[Alan Gilbert reminded me that there was a special issue of the online e-zine Pores devoted to questions concerning art practice and politics after 9/11. I've never been able to compose statements of this nature without sounding like a chest-thumping progenitor of humanist and/or Situationist clichés but nonetheless, trying to keep it simple and sticking to the questions, I did manage to commit a few things to words that would have been indifferent mental fluff (or neglected pineal furniture) otherwise. So with all humility it is here... I would recommend returning to the Pores site and looking at Alan's statement, among a few others. I am not sure if I agree with most of what I write below anymore, especially regarding street theater -- I had a naive belief, perhaps influenced by the apparent tension of the incidents described below in NYC, that people were paying attention. I've been disabused.]
What is your understanding of the cultural and political moment you find yourself in?
My sense is that we're kind of hanging in-between, waiting for that world “to be born” that, from this vantage, doesn't look very good though I have this feeling that, once it's here, we'll all know what to do.
I think there was some momentum created with the anti-globalization protests in Seattle and Genoa, and some of the radicalism that had been diluted by a too-theorized position-making in the 90s has been slowly leaking back into our notions of the arts in the world.
All of this seems to have been curtailed by 9/11.
Now:
* shucking off the worn ironies of an age of relative “prosperity” and experimenting with new artistic rhetorics and range of affects
* recovering from the aesthetic hangover after the optimism spawned by the innocuous successes of digital technologies (think The Matrix) and putting these technologies to work on a grassroots level (think Dogma 95)
* punching out of the total media-control that an indifferent mainstream (myself included) has permitted to occur
* preparing for a period in which the media will be questioned by everyone (not just by those trained to write about it or disaffected enough to not care) hopefully to the degree to make conversation about alternative responses to the world situation more possible, even imperative — for timid folks, like myself, but also among the politicians and other public speakers.
Also, waiting for the Bush administration to make its next ugly, decisive move.
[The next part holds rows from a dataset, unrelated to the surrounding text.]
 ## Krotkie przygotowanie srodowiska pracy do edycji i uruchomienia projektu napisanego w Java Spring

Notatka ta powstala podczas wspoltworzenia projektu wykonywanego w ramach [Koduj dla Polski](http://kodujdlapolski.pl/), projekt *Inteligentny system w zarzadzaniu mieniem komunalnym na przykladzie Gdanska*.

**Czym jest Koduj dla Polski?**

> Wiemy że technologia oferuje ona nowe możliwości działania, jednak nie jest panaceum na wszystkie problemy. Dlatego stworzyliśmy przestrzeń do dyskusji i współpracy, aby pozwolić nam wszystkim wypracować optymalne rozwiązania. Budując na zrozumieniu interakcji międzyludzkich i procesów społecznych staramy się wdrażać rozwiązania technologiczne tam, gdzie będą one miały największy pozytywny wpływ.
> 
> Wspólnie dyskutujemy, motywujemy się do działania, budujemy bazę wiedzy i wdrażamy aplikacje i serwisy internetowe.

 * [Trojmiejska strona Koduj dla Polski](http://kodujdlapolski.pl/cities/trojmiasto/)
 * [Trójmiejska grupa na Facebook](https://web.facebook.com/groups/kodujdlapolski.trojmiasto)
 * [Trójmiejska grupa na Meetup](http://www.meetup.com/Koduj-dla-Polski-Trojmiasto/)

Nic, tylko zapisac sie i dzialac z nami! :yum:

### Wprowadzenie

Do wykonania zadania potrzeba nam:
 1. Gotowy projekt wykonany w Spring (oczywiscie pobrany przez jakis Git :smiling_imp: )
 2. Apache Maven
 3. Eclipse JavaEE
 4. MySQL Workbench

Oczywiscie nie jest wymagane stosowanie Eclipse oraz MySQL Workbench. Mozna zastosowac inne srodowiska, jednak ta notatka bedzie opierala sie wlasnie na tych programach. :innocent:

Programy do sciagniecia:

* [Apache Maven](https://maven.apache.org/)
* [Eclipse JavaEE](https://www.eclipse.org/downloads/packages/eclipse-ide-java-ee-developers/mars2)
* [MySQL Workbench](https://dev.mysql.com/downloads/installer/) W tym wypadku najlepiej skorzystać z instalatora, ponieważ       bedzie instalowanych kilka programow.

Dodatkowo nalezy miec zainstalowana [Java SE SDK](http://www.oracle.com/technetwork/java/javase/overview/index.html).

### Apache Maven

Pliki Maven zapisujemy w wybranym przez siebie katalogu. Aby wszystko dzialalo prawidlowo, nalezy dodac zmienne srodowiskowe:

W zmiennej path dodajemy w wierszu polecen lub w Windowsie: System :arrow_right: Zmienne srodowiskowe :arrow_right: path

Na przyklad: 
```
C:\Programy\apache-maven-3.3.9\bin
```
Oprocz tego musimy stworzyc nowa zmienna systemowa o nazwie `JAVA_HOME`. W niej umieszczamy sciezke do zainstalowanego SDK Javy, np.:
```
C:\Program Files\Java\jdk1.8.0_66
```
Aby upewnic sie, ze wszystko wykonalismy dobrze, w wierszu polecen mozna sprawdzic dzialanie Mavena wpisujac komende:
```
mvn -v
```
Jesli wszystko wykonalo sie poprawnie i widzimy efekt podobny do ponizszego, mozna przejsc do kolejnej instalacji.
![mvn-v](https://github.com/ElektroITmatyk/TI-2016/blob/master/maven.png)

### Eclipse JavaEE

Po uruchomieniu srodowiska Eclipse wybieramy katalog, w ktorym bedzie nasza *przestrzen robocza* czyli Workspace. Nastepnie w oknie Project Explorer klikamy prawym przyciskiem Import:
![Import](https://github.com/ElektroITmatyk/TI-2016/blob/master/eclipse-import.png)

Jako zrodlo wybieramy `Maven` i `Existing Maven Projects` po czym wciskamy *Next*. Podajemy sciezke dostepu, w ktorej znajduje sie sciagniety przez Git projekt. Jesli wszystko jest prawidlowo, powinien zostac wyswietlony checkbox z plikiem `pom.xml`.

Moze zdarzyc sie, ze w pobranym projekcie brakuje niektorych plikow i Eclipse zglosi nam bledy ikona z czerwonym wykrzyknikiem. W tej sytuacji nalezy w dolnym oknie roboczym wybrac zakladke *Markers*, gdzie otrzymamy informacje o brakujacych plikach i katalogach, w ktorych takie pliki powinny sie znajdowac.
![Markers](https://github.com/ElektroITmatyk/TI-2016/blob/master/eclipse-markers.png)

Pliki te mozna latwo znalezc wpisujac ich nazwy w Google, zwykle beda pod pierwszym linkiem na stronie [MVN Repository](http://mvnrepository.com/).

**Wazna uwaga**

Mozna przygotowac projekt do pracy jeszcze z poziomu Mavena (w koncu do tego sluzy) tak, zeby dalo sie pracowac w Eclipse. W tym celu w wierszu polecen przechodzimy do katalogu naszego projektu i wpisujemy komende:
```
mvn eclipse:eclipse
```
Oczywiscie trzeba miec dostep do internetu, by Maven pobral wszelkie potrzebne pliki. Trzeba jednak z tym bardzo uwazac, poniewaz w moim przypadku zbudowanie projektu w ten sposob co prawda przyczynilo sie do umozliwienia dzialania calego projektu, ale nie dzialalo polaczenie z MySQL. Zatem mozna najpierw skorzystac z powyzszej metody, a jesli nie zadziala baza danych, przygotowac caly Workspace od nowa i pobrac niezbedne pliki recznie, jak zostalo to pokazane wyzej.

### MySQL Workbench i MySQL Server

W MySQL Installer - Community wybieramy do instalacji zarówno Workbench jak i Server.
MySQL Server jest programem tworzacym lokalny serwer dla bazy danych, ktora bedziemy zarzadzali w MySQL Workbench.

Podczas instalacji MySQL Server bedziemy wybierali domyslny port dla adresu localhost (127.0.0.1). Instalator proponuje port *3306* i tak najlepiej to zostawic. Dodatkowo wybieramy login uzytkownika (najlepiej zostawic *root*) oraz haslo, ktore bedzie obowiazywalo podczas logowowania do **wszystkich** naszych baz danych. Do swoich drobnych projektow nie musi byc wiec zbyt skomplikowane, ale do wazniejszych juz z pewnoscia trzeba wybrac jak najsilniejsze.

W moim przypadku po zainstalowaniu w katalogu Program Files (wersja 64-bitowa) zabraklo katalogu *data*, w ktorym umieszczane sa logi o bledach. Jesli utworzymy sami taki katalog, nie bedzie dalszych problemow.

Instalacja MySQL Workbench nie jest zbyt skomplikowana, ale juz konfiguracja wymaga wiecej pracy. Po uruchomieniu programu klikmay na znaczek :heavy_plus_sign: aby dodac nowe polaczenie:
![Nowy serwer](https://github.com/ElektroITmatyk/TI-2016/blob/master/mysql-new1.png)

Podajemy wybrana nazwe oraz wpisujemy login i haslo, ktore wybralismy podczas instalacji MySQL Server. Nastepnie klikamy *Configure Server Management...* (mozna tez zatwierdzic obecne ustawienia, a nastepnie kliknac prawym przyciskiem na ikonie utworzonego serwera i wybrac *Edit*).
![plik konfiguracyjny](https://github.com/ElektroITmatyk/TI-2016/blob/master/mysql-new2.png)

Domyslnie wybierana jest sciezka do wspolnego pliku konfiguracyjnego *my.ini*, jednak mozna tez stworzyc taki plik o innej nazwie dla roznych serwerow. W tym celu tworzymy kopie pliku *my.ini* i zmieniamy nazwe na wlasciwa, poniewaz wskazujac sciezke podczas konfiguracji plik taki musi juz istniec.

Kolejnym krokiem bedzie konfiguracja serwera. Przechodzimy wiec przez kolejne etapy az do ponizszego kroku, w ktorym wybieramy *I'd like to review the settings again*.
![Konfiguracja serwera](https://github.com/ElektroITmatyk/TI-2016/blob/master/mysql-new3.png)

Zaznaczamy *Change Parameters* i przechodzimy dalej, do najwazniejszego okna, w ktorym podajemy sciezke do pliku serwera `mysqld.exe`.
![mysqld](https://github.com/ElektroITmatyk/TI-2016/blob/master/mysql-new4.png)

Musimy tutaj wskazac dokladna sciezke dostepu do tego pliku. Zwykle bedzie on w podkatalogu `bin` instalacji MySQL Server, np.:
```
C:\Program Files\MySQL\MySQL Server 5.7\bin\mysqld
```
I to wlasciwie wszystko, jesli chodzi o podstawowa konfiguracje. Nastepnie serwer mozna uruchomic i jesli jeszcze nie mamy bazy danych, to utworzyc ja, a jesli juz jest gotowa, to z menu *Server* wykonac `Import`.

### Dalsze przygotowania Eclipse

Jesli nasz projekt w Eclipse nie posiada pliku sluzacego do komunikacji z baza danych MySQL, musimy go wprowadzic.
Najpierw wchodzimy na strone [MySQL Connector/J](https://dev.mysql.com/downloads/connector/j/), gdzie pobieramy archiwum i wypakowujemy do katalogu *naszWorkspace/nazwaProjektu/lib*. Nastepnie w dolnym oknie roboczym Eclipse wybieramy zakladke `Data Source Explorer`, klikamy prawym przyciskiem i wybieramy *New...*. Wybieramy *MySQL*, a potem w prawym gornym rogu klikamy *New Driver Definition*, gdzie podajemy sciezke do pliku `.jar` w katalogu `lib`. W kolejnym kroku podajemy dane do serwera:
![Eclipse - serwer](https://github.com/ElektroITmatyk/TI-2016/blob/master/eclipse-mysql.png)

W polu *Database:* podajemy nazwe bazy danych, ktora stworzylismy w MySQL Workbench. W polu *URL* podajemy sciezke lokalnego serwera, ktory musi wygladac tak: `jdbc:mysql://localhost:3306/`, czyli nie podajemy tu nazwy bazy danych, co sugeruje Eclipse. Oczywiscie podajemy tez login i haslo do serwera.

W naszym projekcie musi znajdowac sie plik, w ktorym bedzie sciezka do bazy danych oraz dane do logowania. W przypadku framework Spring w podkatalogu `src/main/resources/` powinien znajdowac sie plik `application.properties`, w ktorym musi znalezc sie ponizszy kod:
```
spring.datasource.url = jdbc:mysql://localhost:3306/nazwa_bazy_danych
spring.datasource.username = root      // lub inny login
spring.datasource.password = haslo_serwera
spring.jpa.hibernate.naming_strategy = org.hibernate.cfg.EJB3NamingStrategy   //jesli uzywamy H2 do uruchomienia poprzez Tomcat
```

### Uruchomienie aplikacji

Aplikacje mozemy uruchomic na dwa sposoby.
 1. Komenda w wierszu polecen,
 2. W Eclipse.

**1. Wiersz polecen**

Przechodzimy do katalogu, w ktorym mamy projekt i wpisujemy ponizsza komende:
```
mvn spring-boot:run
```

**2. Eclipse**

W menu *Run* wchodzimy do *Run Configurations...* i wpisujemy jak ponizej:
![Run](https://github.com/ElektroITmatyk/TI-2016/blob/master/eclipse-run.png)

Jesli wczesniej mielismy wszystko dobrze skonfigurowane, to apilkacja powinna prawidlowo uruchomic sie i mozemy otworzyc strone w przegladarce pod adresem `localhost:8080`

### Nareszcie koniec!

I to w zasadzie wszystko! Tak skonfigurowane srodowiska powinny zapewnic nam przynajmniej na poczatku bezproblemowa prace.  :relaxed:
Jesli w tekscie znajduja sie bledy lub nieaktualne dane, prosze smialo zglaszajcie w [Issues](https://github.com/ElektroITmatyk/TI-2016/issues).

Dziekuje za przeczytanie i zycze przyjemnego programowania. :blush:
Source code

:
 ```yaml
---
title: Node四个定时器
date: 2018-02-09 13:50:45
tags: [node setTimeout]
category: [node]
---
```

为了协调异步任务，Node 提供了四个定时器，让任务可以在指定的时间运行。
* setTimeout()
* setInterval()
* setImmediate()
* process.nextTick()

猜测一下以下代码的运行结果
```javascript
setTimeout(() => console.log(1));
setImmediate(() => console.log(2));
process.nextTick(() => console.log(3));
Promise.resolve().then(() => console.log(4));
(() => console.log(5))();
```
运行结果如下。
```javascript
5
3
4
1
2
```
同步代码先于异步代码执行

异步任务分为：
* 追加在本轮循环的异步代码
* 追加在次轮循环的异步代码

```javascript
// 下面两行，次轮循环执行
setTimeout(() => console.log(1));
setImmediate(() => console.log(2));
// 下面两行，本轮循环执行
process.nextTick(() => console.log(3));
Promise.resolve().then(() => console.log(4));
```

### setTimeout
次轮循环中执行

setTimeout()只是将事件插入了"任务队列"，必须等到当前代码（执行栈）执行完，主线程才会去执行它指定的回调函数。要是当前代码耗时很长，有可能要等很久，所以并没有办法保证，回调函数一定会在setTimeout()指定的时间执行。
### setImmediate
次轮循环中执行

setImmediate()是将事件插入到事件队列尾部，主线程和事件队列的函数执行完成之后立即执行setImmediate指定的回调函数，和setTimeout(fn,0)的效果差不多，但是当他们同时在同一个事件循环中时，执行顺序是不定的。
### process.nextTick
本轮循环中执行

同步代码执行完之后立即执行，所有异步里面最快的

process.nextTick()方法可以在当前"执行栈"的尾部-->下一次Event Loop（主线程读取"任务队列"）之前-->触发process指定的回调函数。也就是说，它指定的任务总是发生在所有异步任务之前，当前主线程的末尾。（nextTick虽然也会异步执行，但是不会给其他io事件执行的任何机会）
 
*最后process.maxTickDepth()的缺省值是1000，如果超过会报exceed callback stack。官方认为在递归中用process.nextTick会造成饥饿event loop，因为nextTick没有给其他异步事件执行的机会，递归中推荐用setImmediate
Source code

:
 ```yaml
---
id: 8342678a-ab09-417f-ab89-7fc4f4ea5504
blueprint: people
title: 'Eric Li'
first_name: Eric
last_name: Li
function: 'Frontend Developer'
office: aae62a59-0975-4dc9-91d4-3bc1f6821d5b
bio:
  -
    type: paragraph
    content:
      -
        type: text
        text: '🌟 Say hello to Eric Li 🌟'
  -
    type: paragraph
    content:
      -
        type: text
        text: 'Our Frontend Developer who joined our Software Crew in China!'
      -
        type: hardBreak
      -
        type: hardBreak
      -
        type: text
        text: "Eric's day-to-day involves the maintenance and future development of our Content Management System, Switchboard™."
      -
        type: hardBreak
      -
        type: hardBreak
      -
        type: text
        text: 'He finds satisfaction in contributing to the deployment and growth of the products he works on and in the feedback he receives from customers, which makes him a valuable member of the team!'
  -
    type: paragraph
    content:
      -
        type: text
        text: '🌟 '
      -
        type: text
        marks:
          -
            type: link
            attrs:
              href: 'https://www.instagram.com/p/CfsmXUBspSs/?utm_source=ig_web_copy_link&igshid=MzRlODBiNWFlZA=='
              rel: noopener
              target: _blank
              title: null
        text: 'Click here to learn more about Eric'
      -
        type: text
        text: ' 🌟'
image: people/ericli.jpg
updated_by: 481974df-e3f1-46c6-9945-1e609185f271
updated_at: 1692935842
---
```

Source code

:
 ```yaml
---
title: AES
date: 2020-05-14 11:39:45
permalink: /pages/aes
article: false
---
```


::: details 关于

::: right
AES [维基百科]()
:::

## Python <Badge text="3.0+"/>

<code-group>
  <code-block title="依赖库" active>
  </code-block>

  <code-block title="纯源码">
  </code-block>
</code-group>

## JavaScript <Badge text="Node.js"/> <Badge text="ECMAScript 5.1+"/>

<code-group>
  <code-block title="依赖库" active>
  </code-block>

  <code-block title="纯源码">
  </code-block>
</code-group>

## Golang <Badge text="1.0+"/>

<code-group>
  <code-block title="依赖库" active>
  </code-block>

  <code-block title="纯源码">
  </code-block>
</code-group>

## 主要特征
I'm surprised, given the media coverage of the range of war plans that have been appearing daily in the New York Times for the past several weeks (8/7/02), that there hasn't been more anti-war activism in the US, as if none of us can believe that they are planning on mobilizing a quarter-million troops against Iraq sometime within the next year. And asking Europe not to look.
I think a whole page of the Times should be dedicated each day to the exploits of the oil industry — I wanted to start a scrapbook myself, but realized that their stories on the oil industry's impact around the world only appeared very infrequently.
I don't know what to make of all of this in terms of aesthetics but I do get a sense that we are in a transition period. New languages will have to be used eventually that will be totally dissimilar to what we have now, and we will grow increasingly impatient with anything resembling academic hand-wringing.
(These statements seem to me very fragmentary, jumping all over the place, but perhaps the very static between the paragraphs is what I'm feeling.)
What necessities have emerged for you as a writer/artist/scholar after "September 11" and the events that have followed? How have these affected, if at all, your commitment as a practitioner?
No particular necessities – I don't think my life has changed all that much.
The only large difference might involve my turn away from internet art and an attempt to move more into performance/theater and, most recently, photography, possibly because I think these skills will be more useful in a period of civil unrest (such as I anticipate, in a way), but also because they have something to do with witness and spectacle which the web never really dealt with adequately or interestingly. Maybe as a form of cyborg navel-gazing, but not much more.
I'm probably just exaggerating (for you) but I do have this sense that I want to get out of my room (where I am chained to Flash and such things when working on the web) and into the daylight.
I feel some need to get back “in touch” with the world on a basic epistemological level, since it was that world in which I was dumped when the planes struck on 9/11. Process-oriented stuff has become less interesting to me since, though it leads to effects one could never have accessed in linear, improvisatory modes of writing, these effects are still bracketed by the procedure, by the idea of an algorithm, and exist in that culture which appreciates the elegant solution to aesthetic problems (a 'pataphysical culture, one which I still respect and respond to) regardless of more humanistic concerns.
I'm still very much an artist. In fact, I would never advise a writer to take up “topical” material if it threatened a certain integrity and excitement in the work – the example of poetic integrity is a political act in itself, and a poem that draws your attention out of the fabricated whole to the unanticipated completeness of piece of language achieves a sort of magic, a sort of clarity, that is its own form of activism.
Being boring melts the glaciers.
What forms of politics concern you? In what directions do they take you in terms of a need for actions or resources? How do they affect the practices available to you?
I don't think I'm a very effective “political thinker” if I am any brand of this at all, so anything I write about it will be pretty provisional and useless to anyone not myself.
But I will say that I have a sense for the need of some sort of public theater – some spectacle, with a touch of the bizarre, the gala, violence, community, song & dance, etc. – that can somehow get a handle on the media indifference to opinions that run up against the status quo, and form, if only temporarily, provisional communities against the ones constructed for us on television.
I think, in the handful of demonstrations that I have attended since 9/11, that there has been few bold, creative opportunities taken of the fact that a huge representation of the world's media is present – i.e. there are cameras everywhere, even on occasion important public figures (I saw Mike Bloomberg at a stand-off in Manhattan once) – but no one could create a gesture that would make the moment stick.
Something funny, but beautiful, etc. – the puppets are good, but I think we need bodies out there.
Not that I prize symbolism all that much – America is drenched with bad symbols, and when we run out we call in u2 – but I'd like a few symbols to be created spontaneously, from the passions of the people not being paid to create them.
My sense is that effective street theater of the sort I'm imagining would be the most immediate, far-ranging way to dispel the indifference that so many feel right now – I don't think any particular “point” will be put across, but it will turn our heads away from what is being seen on TV and in the paper and get us imagining what can be done now, in a group and as a culture, on the streets we live.
Spontaneous creativity, Situationist-style.
Obviously, this is not much of a political idea, if one is looking for an agenda, but it's something I've been thinking about. It's a more exciting idea than e-mail petitions, small press anthologies or even radical web-sites, though of course all of these things are important phenomena.